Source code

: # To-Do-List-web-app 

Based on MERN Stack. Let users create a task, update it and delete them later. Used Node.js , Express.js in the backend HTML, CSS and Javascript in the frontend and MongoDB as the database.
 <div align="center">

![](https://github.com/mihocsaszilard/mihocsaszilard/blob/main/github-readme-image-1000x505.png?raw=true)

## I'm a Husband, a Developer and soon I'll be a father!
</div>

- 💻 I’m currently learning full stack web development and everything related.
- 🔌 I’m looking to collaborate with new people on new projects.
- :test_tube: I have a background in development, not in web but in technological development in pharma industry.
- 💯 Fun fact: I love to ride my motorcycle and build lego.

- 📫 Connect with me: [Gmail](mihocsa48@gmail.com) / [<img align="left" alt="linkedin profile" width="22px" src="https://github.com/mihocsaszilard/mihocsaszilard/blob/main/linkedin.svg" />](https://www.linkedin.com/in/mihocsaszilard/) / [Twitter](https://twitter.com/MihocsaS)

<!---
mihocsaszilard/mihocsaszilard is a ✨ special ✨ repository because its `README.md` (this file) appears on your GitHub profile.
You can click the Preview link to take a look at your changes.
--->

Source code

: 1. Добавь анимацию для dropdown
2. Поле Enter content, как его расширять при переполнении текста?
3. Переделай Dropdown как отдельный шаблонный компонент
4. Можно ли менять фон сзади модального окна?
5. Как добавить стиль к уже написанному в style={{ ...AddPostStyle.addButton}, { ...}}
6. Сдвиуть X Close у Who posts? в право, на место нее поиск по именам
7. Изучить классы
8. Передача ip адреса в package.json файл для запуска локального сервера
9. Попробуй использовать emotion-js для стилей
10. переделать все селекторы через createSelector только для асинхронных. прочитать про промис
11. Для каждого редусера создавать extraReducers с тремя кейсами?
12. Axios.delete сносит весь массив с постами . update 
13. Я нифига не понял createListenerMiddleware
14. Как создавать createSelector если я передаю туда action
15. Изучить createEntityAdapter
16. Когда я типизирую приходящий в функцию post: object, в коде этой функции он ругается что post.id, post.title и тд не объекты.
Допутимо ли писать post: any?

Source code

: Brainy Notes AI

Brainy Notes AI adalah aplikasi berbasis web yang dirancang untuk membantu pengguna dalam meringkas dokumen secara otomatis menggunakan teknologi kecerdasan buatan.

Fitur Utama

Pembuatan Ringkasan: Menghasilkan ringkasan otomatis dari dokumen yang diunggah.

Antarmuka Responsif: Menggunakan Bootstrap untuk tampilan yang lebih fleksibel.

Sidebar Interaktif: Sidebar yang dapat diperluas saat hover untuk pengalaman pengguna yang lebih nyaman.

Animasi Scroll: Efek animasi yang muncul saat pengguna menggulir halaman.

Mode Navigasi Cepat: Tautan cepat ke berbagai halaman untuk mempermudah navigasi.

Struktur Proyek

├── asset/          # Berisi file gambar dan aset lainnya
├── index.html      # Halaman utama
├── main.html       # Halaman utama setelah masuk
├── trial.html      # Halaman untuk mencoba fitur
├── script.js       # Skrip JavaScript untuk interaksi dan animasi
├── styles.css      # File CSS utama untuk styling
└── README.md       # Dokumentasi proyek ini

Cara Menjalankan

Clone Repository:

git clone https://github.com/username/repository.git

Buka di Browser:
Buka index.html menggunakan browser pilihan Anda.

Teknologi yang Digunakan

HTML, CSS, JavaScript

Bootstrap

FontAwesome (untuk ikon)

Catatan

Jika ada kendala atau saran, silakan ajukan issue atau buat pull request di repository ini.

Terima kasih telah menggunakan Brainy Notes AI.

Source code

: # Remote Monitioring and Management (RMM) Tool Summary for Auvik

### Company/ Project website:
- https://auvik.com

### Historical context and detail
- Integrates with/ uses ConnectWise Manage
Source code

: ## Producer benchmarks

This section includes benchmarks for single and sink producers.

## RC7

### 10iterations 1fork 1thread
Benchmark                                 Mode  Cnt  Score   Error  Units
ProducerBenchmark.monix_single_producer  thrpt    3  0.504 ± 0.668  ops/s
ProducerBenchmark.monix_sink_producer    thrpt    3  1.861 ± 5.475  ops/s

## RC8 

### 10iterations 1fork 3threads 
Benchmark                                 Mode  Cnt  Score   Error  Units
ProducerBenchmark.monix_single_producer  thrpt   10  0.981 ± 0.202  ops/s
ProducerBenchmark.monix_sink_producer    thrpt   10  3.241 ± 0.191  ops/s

=======

## TASK DIRECTIONS
Your task is to find every line above containing the word "benchmarks" and copy it.

## YOUR SOLUTION
: ## Producer benchmarks
This section includes benchmarks for single and sink producers.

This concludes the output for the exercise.